* Exercise aim
Extract the text of every entry below exactly; leave images out.

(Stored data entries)
________________________

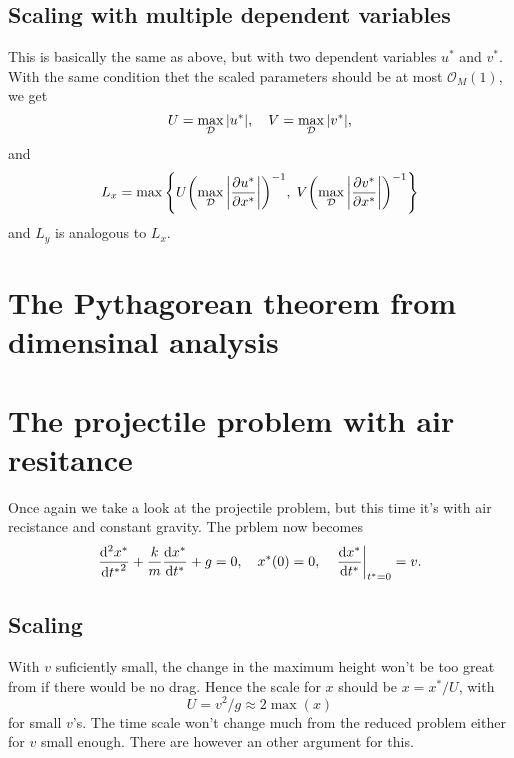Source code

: \documentclass[11pt,letter, swedish, english
]{article}
\begin{document}
\subsection{Scaling with multiple dependent variables}
This is basically the same as above, but with two dependent variables
$u^*$ and $v^*$. With the same condition thet the scaled parameters
should be at most $\mathcal{O}_M(1)$, we get
\begin{equation}
U=\max_\mathcal{D}\abs{u^*} \qcomma
V=\max_\mathcal{D}\abs{v^*},
\end{equation}
and 
\begin{equation}
L_x=\max\qty{
U\qty(\max_\mathcal{D}\abs{\pdv{u^*}{x^*}})^{-1},\;
V\qty(\max_\mathcal{D}\abs{\pdv{v^*}{x^*}})^{-1}
}
\end{equation}
and $L_y$ is analogous to $L_x$.


\renewcommand{\thesubsection}{\arabic{section} (\alph{subsection})}
\renewcommand{\thesubsubsection}{\arabic{section} (\alph{subsection},\,\roman{subsubsection})}

\section{The Pythagorean theorem from dimensinal analysis}




\section{The projectile problem with air resitance}
Once again we take a look at the projectile problem, but this time
it's with air recistance and constant gravity. The prblem now becomes
\begin{equation}\label{eq:4_gov_eqn}
\frac{\dd^2{x^*}}{\dd{t^*}^2} + \frac{k}{m}\frac{\dd{x^*}}{\dd{t^*}} + g = 0
\qcomma x^*(0)=0\qcomma \eval{\dv{x^*}{t^*}}_{t^*=0}=v.
\end{equation}

\subsection{Scaling}
With $v$ suficiently small, the change in the maximum height won't be
too great from if there would be no drag. Hence the scale for $x$
should be $x=x^*/U$, with 
\begin{equation}\label{eq:4_xscale}
U=v^2/g\approx2\max(x)
\end{equation}
for small $v$'s. 
The time scale won't change much from the reduced problem either for
$v$ small enough. There are however an other argument for this. 
\end{document}
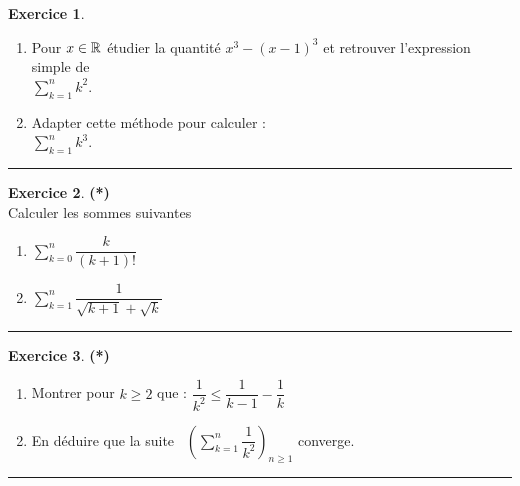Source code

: \documentclass[a4paper,11pt]{article}
\theoremstyle{definition}
\newtheorem{exo}{Exercice} %
\begin{document}
\begin{minipage}[c]{1\linewidth}
\begin{minipage}[c]{0.48\linewidth}
\begin{exo}
			\begin{enumerate}
				\item Pour $x\in\mathbb{R}$ étudier la quantité $x^3-(x-1)^3$ et retrouver l'expression simple de\quad\\[0.25cm]
				
				\centering$ \displaystyle\sum\limits_{k=1}^{n}{k^2}$.
				
				\raggedright
				\item Adapter cette méthode pour calculer :\quad\\[0.25cm]
				
				\centering$ \displaystyle\sum\limits_{k=1}^{n}{k^3}$.
				
				
			\end{enumerate}
			
			
			\centering
			\rule{1\linewidth}{0.6pt}
		\end{exo}
		
			\begin{exo}\textbf{(*)}\quad\\[0.2cm]
			
			Calculer les sommes suivantes 
			\begin{enumerate}
				\item $ \displaystyle\sum\limits_{k=0}^{n}{\dfrac{k}{(k+1)!}}$
				\item $ \displaystyle\sum\limits_{k=1}^{n}{\dfrac{1}{\sqrt{k+1} + \sqrt{k}}}$ 
			\end{enumerate}
		
			
			\centering
			\rule{1\linewidth}{0.6pt}
		\end{exo}
	
	
	\begin{exo}\textbf{(*)}\quad\\[0.2cm]
	
		\begin{enumerate}
			\item  Montrer pour $k\geq2$ que : $\dfrac{1}{k^2}\leq \dfrac{1}{k-1}- \dfrac{1}{k}$
			 \item En déduire que la suite  \ $ \left(\displaystyle\sum\limits_{k=1}^{n}{\dfrac{1}{k^2}}\right)_{n\geq1}$ converge.
		\end{enumerate}
		
		
		\centering
		\rule{1\linewidth}{0.6pt}
	\end{exo}
		
		
	\end{minipage}	
	\hfill\vrule\hfill
	\begin{minipage}[c]{0.48\linewidth}
		\raggedright
		

\end{minipage}
\end{minipage}
\end{document}
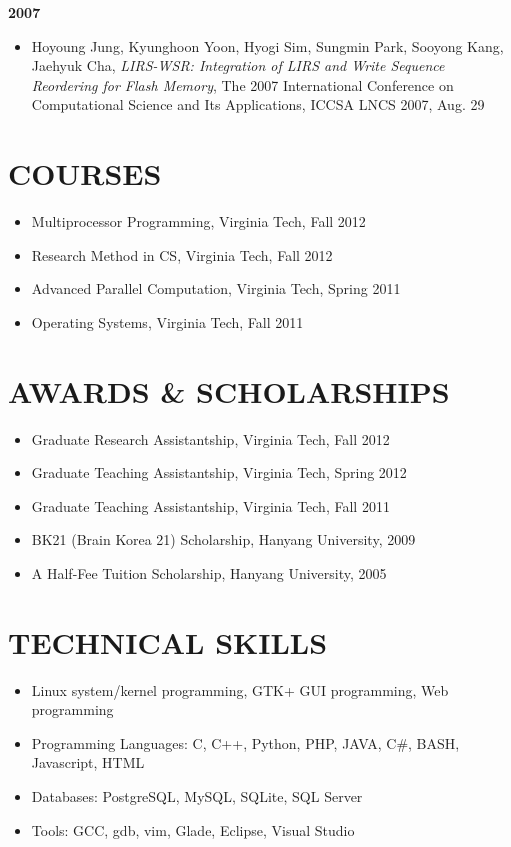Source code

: \documentclass{res}
\begin{document}
\begin{resume}
{\bf 2007}
 \begin{itemize}
 \item Hoyoung Jung, Kyunghoon Yoon, Hyogi Sim, Sungmin Park, Sooyong Kang,
 Jaehyuk Cha,
 {\it LIRS-WSR: Integration of LIRS and Write Sequence Reordering for Flash
 Memory},
 The 2007 International Conference on Computational Science and Its
 Applications, ICCSA LNCS 2007, Aug. 29
 \end{itemize}

\section{COURSES}
\vspace{0.2in}
 \begin{itemize}
  \item Multiprocessor Programming, Virginia Tech, Fall 2012
  \item Research Method in CS, Virginia Tech, Fall 2012
  \item Advanced Parallel Computation, Virginia Tech, Spring 2011
  \item Operating Systems, Virginia Tech, Fall 2011
 \end{itemize}

\section{AWARDS \& SCHOLARSHIPS}
\vspace{0.2in}
 \begin{itemize}
  \item Graduate Research Assistantship, Virginia Tech, Fall 2012
  \item Graduate Teaching Assistantship, Virginia Tech, Spring 2012
  \item Graduate Teaching Assistantship, Virginia Tech, Fall 2011
  \item BK21 (Brain Korea 21) Scholarship, Hanyang University, 2009
  \item A Half-Fee Tuition Scholarship, Hanyang University, 2005
 \end{itemize}

\section{TECHNICAL SKILLS}
\vspace{0.2in}
 \begin{itemize}
  \item Linux system/kernel programming, GTK+ GUI programming, Web programming
  \item Programming Languages: C, C++, Python, PHP, JAVA, C\#, BASH, Javascript, HTML
  \item Databases: PostgreSQL, MySQL, SQLite, SQL Server
  \item Tools: GCC, gdb, vim, Glade, Eclipse, Visual Studio
 \end{itemize}
 
\end{resume}
\end{document}
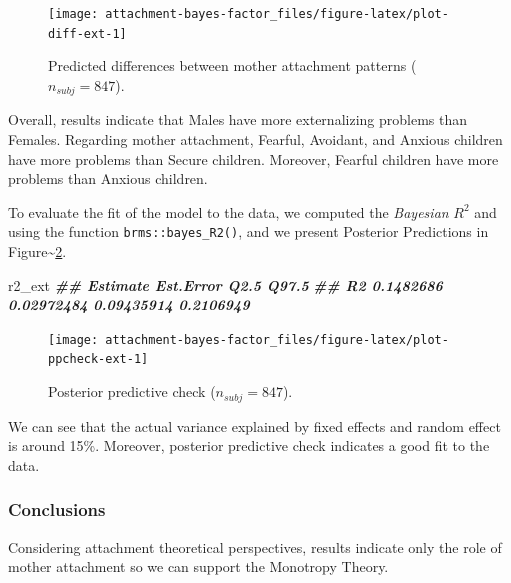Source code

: \documentclass[
]{book}
\newenvironment{Shaded}{\begin{snugshade}}{\end{snugshade}}
\newcommand{\DocumentationTok}[1]{\textcolor[rgb]{0.56,0.35,0.01}{\textbf{\textit{#1}}}}
\newcommand{\NormalTok}[1]{#1}
\begin{document}
\begin{figure}

{\centering \texttt{[image: attachment-bayes-factor\_files/figure-latex/plot-diff-ext-1]} 

}

\caption{Predicted differences between mother attachment patterns ($n_{subj} = 847$).}\label{fig:plot-diff-ext}
\end{figure}

Overall, results indicate that Males have more externalizing problems than Females. Regarding mother attachment, Fearful, Avoidant, and Anxious children have more problems than Secure children. Moreover, Fearful children have more problems than Anxious children.

To evaluate the fit of the model to the data, we computed the \emph{Bayesian} \(R^2\) and using the function \texttt{brms::bayes\_R2()}, and we present Posterior Predictions in Figure\textasciitilde\ref{fig:plot-ppcheck-ext}.

\begin{Shaded}
\begin{Highlighting}[]
\NormalTok{r2\_ext}
\DocumentationTok{\#\#     Estimate  Est.Error       Q2.5     Q97.5}
\DocumentationTok{\#\# R2 0.1482686 0.02972484 0.09435914 0.2106949}
\end{Highlighting}
\end{Shaded}

\begin{figure}

{\centering \texttt{[image: attachment-bayes-factor\_files/figure-latex/plot-ppcheck-ext-1]} 

}

\caption{Posterior predictive check ($n_{subj} = 847$).}\label{fig:plot-ppcheck-ext}
\end{figure}

We can see that the actual variance explained by fixed effects and random effect is around 15\%. Moreover, posterior predictive check indicates a good fit to the data.

\hypertarget{conclusions-2}{%
\subsubsection*{Conclusions}\label{conclusions-2}}

Considering attachment theoretical perspectives, results indicate only the role of mother attachment so we can support the Monotropy Theory.
\end{document}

________________________

* Task response
Source code

: \documentclass[11pt,letter, swedish, english
]{article}
\begin{document}
\subsection{Scaling with multiple dependent variables}
This is basically the same as above, but with two dependent variables
$u^*$ and $v^*$. With the same condition thet the scaled parameters
should be at most $\mathcal{O}_M(1)$, we get
\begin{equation}
U=\max_\mathcal{D}\abs{u^*} \qcomma
V=\max_\mathcal{D}\abs{v^*},
\end{equation}
and 
\begin{equation}
L_x=\max\qty{
U\qty(\max_\mathcal{D}\abs{\pdv{u^*}{x^*}})^{-1},\;
V\qty(\max_\mathcal{D}\abs{\pdv{v^*}{x^*}})^{-1}
}
\end{equation}
and $L_y$ is analogous to $L_x$.


\renewcommand{\thesubsection}{\arabic{section} (\alph{subsection})}
\renewcommand{\thesubsubsection}{\arabic{section} (\alph{subsection},\,\roman{subsubsection})}

\section{The Pythagorean theorem from dimensinal analysis}




\section{The projectile problem with air resitance}
Once again we take a look at the projectile problem, but this time
it's with air recistance and constant gravity. The prblem now becomes
\begin{equation}\label{eq:4_gov_eqn}
\frac{\dd^2{x^*}}{\dd{t^*}^2} + \frac{k}{m}\frac{\dd{x^*}}{\dd{t^*}} + g = 0
\qcomma x^*(0)=0\qcomma \eval{\dv{x^*}{t^*}}_{t^*=0}=v.
\end{equation}

\subsection{Scaling}
With $v$ suficiently small, the change in the maximum height won't be
too great from if there would be no drag. Hence the scale for $x$
should be $x=x^*/U$, with 
\begin{equation}\label{eq:4_xscale}
U=v^2/g\approx2\max(x)
\end{equation}
for small $v$'s. 
The time scale won't change much from the reduced problem either for
$v$ small enough. There are however an other argument for this. 
\end{document}
Source code

: \documentclass[a4paper,11pt]{article}
\theoremstyle{definition}
\newtheorem{exo}{Exercice} %
\begin{document}
\begin{minipage}[c]{1\linewidth}
\begin{minipage}[c]{0.48\linewidth}
\begin{exo}
			\begin{enumerate}
				\item Pour $x\in\mathbb{R}$ étudier la quantité $x^3-(x-1)^3$ et retrouver l'expression simple de\quad\\[0.25cm]
				
				\centering$ \displaystyle\sum\limits_{k=1}^{n}{k^2}$.
				
				\raggedright
				\item Adapter cette méthode pour calculer :\quad\\[0.25cm]
				
				\centering$ \displaystyle\sum\limits_{k=1}^{n}{k^3}$.
				
				
			\end{enumerate}
			
			
			\centering
			\rule{1\linewidth}{0.6pt}
		\end{exo}
		
			\begin{exo}\textbf{(*)}\quad\\[0.2cm]
			
			Calculer les sommes suivantes 
			\begin{enumerate}
				\item $ \displaystyle\sum\limits_{k=0}^{n}{\dfrac{k}{(k+1)!}}$
				\item $ \displaystyle\sum\limits_{k=1}^{n}{\dfrac{1}{\sqrt{k+1} + \sqrt{k}}}$ 
			\end{enumerate}
		
			
			\centering
			\rule{1\linewidth}{0.6pt}
		\end{exo}
	
	
	\begin{exo}\textbf{(*)}\quad\\[0.2cm]
	
		\begin{enumerate}
			\item  Montrer pour $k\geq2$ que : $\dfrac{1}{k^2}\leq \dfrac{1}{k-1}- \dfrac{1}{k}$
			 \item En déduire que la suite  \ $ \left(\displaystyle\sum\limits_{k=1}^{n}{\dfrac{1}{k^2}}\right)_{n\geq1}$ converge.
		\end{enumerate}
		
		
		\centering
		\rule{1\linewidth}{0.6pt}
	\end{exo}
		
		
	\end{minipage}	
	\hfill\vrule\hfill
	\begin{minipage}[c]{0.48\linewidth}
		\raggedright
		

\end{minipage}
\end{minipage}
\end{document}
Source code

: \documentclass{res}
\begin{document}
\begin{resume}
{\bf 2007}
 \begin{itemize}
 \item Hoyoung Jung, Kyunghoon Yoon, Hyogi Sim, Sungmin Park, Sooyong Kang,
 Jaehyuk Cha,
 {\it LIRS-WSR: Integration of LIRS and Write Sequence Reordering for Flash
 Memory},
 The 2007 International Conference on Computational Science and Its
 Applications, ICCSA LNCS 2007, Aug. 29
 \end{itemize}

\section{COURSES}
\vspace{0.2in}
 \begin{itemize}
  \item Multiprocessor Programming, Virginia Tech, Fall 2012
  \item Research Method in CS, Virginia Tech, Fall 2012
  \item Advanced Parallel Computation, Virginia Tech, Spring 2011
  \item Operating Systems, Virginia Tech, Fall 2011
 \end{itemize}

\section{AWARDS \& SCHOLARSHIPS}
\vspace{0.2in}
 \begin{itemize}
  \item Graduate Research Assistantship, Virginia Tech, Fall 2012
  \item Graduate Teaching Assistantship, Virginia Tech, Spring 2012
  \item Graduate Teaching Assistantship, Virginia Tech, Fall 2011
  \item BK21 (Brain Korea 21) Scholarship, Hanyang University, 2009
  \item A Half-Fee Tuition Scholarship, Hanyang University, 2005
 \end{itemize}

\section{TECHNICAL SKILLS}
\vspace{0.2in}
 \begin{itemize}
  \item Linux system/kernel programming, GTK+ GUI programming, Web programming
  \item Programming Languages: C, C++, Python, PHP, JAVA, C\#, BASH, Javascript, HTML
  \item Databases: PostgreSQL, MySQL, SQLite, SQL Server
  \item Tools: GCC, gdb, vim, Glade, Eclipse, Visual Studio
 \end{itemize}
 
\end{resume}
\end{document}
Source code

: \documentclass[
]{book}
\newenvironment{Shaded}{\begin{snugshade}}{\end{snugshade}}
\newcommand{\DocumentationTok}[1]{\textcolor[rgb]{0.56,0.35,0.01}{\textbf{\textit{#1}}}}
\newcommand{\NormalTok}[1]{#1}
\begin{document}
\begin{figure}

{\centering \texttt{[image: attachment-bayes-factor\_files/figure-latex/plot-diff-ext-1]} 

}

\caption{Predicted differences between mother attachment patterns ($n_{subj} = 847$).}\label{fig:plot-diff-ext}
\end{figure}

Overall, results indicate that Males have more externalizing problems than Females. Regarding mother attachment, Fearful, Avoidant, and Anxious children have more problems than Secure children. Moreover, Fearful children have more problems than Anxious children.

To evaluate the fit of the model to the data, we computed the \emph{Bayesian} \(R^2\) and using the function \texttt{brms::bayes\_R2()}, and we present Posterior Predictions in Figure\textasciitilde\ref{fig:plot-ppcheck-ext}.

\begin{Shaded}
\begin{Highlighting}[]
\NormalTok{r2\_ext}
\DocumentationTok{\#\#     Estimate  Est.Error       Q2.5     Q97.5}
\DocumentationTok{\#\# R2 0.1482686 0.02972484 0.09435914 0.2106949}
\end{Highlighting}
\end{Shaded}

\begin{figure}

{\centering \texttt{[image: attachment-bayes-factor\_files/figure-latex/plot-ppcheck-ext-1]} 

}

\caption{Posterior predictive check ($n_{subj} = 847$).}\label{fig:plot-ppcheck-ext}
\end{figure}

We can see that the actual variance explained by fixed effects and random effect is around 15\%. Moreover, posterior predictive check indicates a good fit to the data.

\hypertarget{conclusions-2}{%
\subsubsection*{Conclusions}\label{conclusions-2}}

Considering attachment theoretical perspectives, results indicate only the role of mother attachment so we can support the Monotropy Theory.
\end{document}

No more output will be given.